Pris dans une phase assez difficile depuis maintenant des années – l’on se rappelle les plans sociaux chez certaines maisons d’édition, les titres qui ont cessé de paraître, d’autres qui ne paraissent plus que sous forme digitale –, le journalisme souffre de la baisse des ventes de l’imprimé et éprouve des difficultés à trouver des annonceurs.
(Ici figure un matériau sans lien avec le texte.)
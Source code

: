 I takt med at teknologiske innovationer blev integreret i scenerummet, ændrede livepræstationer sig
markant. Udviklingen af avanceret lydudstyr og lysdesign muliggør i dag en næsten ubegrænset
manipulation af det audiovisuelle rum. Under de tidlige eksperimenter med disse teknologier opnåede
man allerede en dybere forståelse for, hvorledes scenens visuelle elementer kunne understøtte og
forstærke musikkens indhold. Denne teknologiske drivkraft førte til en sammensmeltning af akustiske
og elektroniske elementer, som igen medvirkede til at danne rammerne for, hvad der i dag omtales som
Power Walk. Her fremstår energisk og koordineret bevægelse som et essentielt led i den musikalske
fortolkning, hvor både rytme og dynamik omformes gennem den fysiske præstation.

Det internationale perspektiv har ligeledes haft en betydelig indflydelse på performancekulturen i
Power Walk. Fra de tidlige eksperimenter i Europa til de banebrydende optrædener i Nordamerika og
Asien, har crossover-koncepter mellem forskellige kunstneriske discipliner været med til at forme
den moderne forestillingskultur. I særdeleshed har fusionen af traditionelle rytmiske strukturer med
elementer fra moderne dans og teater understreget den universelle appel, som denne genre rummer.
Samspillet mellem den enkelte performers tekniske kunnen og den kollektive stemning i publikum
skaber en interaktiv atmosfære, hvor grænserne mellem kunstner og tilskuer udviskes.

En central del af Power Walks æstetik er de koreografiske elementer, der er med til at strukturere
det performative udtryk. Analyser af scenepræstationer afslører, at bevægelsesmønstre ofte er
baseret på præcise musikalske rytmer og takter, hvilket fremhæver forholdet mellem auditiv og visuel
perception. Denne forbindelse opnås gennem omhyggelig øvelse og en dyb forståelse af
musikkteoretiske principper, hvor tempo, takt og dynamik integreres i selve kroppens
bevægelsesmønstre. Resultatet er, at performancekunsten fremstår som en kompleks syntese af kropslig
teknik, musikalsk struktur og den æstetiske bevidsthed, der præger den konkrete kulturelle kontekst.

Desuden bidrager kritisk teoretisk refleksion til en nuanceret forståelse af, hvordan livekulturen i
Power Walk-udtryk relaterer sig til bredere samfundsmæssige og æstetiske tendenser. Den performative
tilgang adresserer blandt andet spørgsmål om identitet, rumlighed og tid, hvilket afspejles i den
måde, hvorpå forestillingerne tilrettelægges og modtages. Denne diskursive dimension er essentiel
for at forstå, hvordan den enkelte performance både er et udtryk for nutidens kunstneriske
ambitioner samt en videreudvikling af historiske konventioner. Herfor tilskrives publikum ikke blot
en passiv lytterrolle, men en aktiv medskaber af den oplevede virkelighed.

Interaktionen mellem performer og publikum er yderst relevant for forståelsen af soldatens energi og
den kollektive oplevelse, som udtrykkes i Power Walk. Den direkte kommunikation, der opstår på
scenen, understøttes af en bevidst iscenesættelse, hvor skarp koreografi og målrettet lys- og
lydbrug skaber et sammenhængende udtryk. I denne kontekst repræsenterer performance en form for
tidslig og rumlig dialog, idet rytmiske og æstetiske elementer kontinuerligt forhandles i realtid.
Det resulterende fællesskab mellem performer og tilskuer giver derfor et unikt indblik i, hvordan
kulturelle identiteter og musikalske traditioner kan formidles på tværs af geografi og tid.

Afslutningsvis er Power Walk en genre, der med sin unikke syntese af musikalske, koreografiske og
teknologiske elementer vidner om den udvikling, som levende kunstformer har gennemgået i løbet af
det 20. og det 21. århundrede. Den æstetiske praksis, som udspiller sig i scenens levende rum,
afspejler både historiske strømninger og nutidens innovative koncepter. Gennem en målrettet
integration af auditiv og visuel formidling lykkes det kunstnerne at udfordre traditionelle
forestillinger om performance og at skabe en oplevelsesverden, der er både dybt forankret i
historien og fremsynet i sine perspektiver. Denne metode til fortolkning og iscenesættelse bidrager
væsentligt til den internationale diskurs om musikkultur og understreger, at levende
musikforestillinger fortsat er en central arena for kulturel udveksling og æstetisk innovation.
C’est dans un tel contexte que des maisons doivent prendre des décisions – et considèrent peut-être, allant de pair avec une certaine logique gouvernementale, que la culture n’est pas de première nécessité, et qu’on peut donc s’en passer, raison pour laquelle les rédactions culturelles de maints titres s’en trouvent décimées, qui doivent recourir à de soporifiques textes d’agence, des articles de pigistes ou dont les employés doivent se décider à ne plus dormir beaucoup.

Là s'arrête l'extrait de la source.